2. The recombinant nucleic acid of claim 1, wherein the ligand is capable of binding a tumor cell.

3. The recombinant nucleic acid of claim 2, wherein the ligand is an antibody.

4. The recombinant nucleic acid of claim 3, wherein the antibody is a single domain antibody.

5. The recombinant nucleic acid of claim 1, wherein the FRB protein is 90 amino acids in length.

6. The recombinant nucleic acid of claim 1, wherein the FRB protein comprises a wild-type mTOR FRB domain.

7. The recombinant nucleic acid of claim 1, wherein the FRB protein is encoded by the nucleotide sequence of SEQ ID NO: 69.

8. The recombinant nucleic acid of claim 1, wherein the FRB protein comprises a mutant mTOR FRB domain.

9. The recombinant nucleic acid of claim 8, comprising SEQ ID NO: 110.

10. The recombinant nucleic acid of claim 1, wherein the FKBP protein is a human FKBP protein.

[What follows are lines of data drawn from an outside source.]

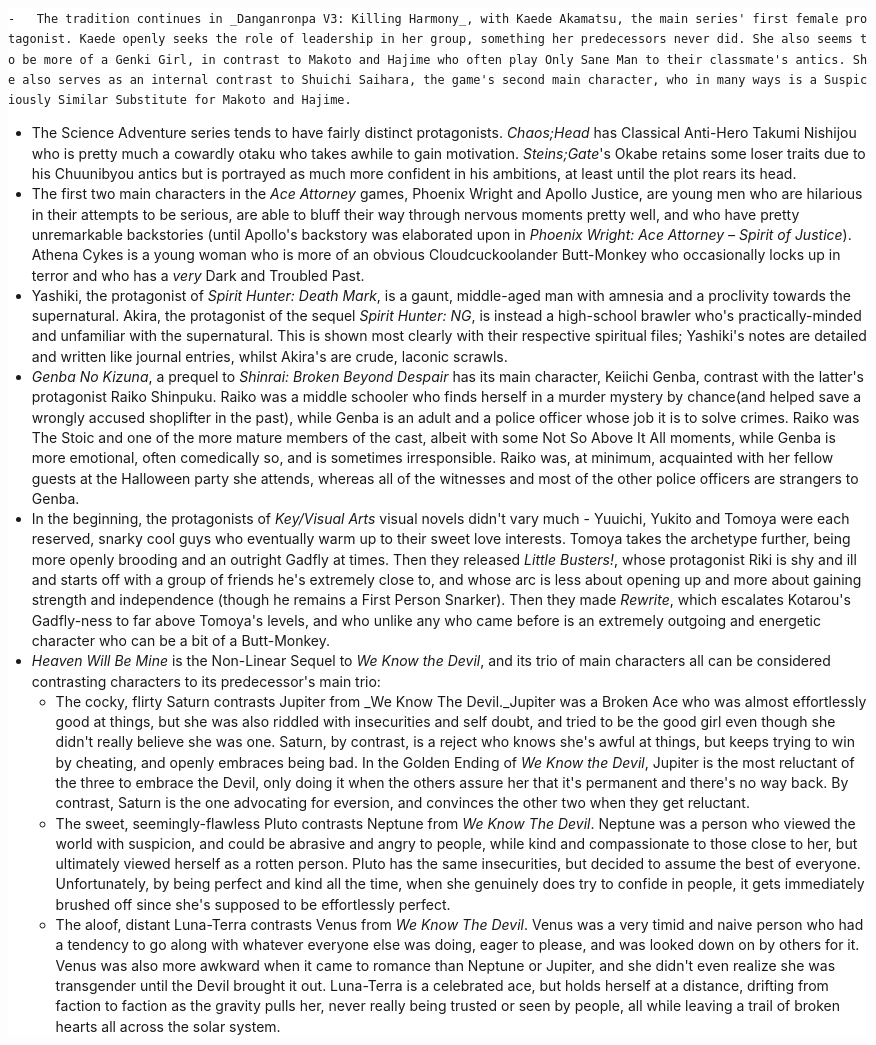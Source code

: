     -   The tradition continues in _Danganronpa V3: Killing Harmony_, with Kaede Akamatsu, the main series' first female protagonist. Kaede openly seeks the role of leadership in her group, something her predecessors never did. She also seems to be more of a Genki Girl, in contrast to Makoto and Hajime who often play Only Sane Man to their classmate's antics. She also serves as an internal contrast to Shuichi Saihara, the game's second main character, who in many ways is a Suspiciously Similar Substitute for Makoto and Hajime.
-   The Science Adventure series tends to have fairly distinct protagonists. _Chaos;Head_ has Classical Anti-Hero Takumi Nishijou who is pretty much a cowardly otaku who takes awhile to gain motivation. _Steins;Gate_'s Okabe retains some loser traits due to his Chuunibyou antics but is portrayed as much more confident in his ambitions, at least until the plot rears its head.
-   The first two main characters in the _Ace Attorney_ games, Phoenix Wright and Apollo Justice, are young men who are hilarious in their attempts to be serious, are able to bluff their way through nervous moments pretty well, and who have pretty unremarkable backstories (until Apollo's backstory was elaborated upon in _Phoenix Wright: Ace Attorney – Spirit of Justice_). Athena Cykes is a young woman who is more of an obvious Cloudcuckoolander Butt-Monkey who occasionally locks up in terror and who has a _very_ Dark and Troubled Past.
-   Yashiki, the protagonist of _Spirit Hunter: Death Mark_, is a gaunt, middle-aged man with amnesia and a proclivity towards the supernatural. Akira, the protagonist of the sequel _Spirit Hunter: NG_, is instead a high-school brawler who's practically-minded and unfamiliar with the supernatural. This is shown most clearly with their respective spiritual files; Yashiki's notes are detailed and written like journal entries, whilst Akira's are crude, laconic scrawls.
-   _Genba No Kizuna_, a prequel to _Shinrai: Broken Beyond Despair_ has its main character, Keiichi Genba, contrast with the latter's protagonist Raiko Shinpuku. Raiko was a middle schooler who finds herself in a murder mystery by chance(and helped save a wrongly accused shoplifter in the past), while Genba is an adult and a police officer whose job it is to solve crimes. Raiko was The Stoic and one of the more mature members of the cast, albeit with some Not So Above It All moments, while Genba is more emotional, often comedically so, and is sometimes irresponsible. Raiko was, at minimum, acquainted with her fellow guests at the Halloween party she attends, whereas all of the witnesses and most of the other police officers are strangers to Genba.
-   In the beginning, the protagonists of _Key/Visual Arts_ visual novels didn't vary much - Yuuichi, Yukito and Tomoya were each reserved, snarky cool guys who eventually warm up to their sweet love interests. Tomoya takes the archetype further, being more openly brooding and an outright Gadfly at times. Then they released _Little Busters!_, whose protagonist Riki is shy and ill and starts off with a group of friends he's extremely close to, and whose arc is less about opening up and more about gaining strength and independence (though he remains a First Person Snarker). Then they made _Rewrite_, which escalates Kotarou's Gadfly-ness to far above Tomoya's levels, and who unlike any who came before is an extremely outgoing and energetic character who can be a bit of a Butt-Monkey.
-   _Heaven Will Be Mine_ is the Non-Linear Sequel to _We Know the Devil_, and its trio of main characters all can be considered contrasting characters to its predecessor's main trio:
    -   The cocky, flirty Saturn contrasts Jupiter from _We Know The Devil._Jupiter was a Broken Ace who was almost effortlessly good at things, but she was also riddled with insecurities and self doubt, and tried to be the good girl even though she didn't really believe she was one. Saturn, by contrast, is a reject who knows she's awful at things, but keeps trying to win by cheating, and openly embraces being bad. In the Golden Ending of _We Know the Devil_, Jupiter is the most reluctant of the three to embrace the Devil, only doing it when the others assure her that it's permanent and there's no way back. By contrast, Saturn is the one advocating for eversion, and convinces the other two when they get reluctant.
    -   The sweet, seemingly-flawless Pluto contrasts Neptune from _We Know The Devil_. Neptune was a person who viewed the world with suspicion, and could be abrasive and angry to people, while kind and compassionate to those close to her, but ultimately viewed herself as a rotten person. Pluto has the same insecurities, but decided to assume the best of everyone. Unfortunately, by being perfect and kind all the time, when she genuinely does try to confide in people, it gets immediately brushed off since she's supposed to be effortlessly perfect.
    -   The aloof, distant Luna-Terra contrasts Venus from _We Know The Devil_. Venus was a very timid and naive person who had a tendency to go along with whatever everyone else was doing, eager to please, and was looked down on by others for it. Venus was also more awkward when it came to romance than Neptune or Jupiter, and she didn't even realize she was transgender until the Devil brought it out. Luna-Terra is a celebrated ace, but holds herself at a distance, drifting from faction to faction as the gravity pulls her, never really being trusted or seen by people, all while leaving a trail of broken hearts all across the solar system.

11. The recombinant nucleic acid of claim 10, wherein the human FKBP protein is FKBP12.

12. A recombinant adenovirus comprising the recombinant nucleic acid of claim 1.

13. A recombinant adenovirus comprising a capsid-dimerizing agent binder conjugate, wherein the capsid-dimerizing agent binder conjugate comprises an adenoviral fiber protein and a FRB protein inserted into the H1 loop of the adenoviral fiber protein.

14. The recombinant adenovirus of claim 13, wherein the capsid-dimerizing agent binder conjugate is bound to a dimerizing agent.

15. The recombinant adenovirus of claim 14, wherein the dimerizing agent is further bound to a ligand-dimerizing agent binder conjugate.

16. The recombinant adenovirus of claim 14, wherein the dimerizing agent is rapamycin or a rapalog.

17. The recombinant adenovirus of claim 13, wherein the FRB protein is 90 amino acids in length.

18. The recombinant adenovirus of claim 13, wherein the FRB protein comprises a wild-type mTOR FRB domain.

19. The recombinant adenovirus of claim 18, wherein the FRB protein is encoded by the nucleotide sequence of SEQ ID NO: 69.

20. The recombinant adenovirus of claim 13, wherein the FRB protein comprises a mutant mTOR FRB domain.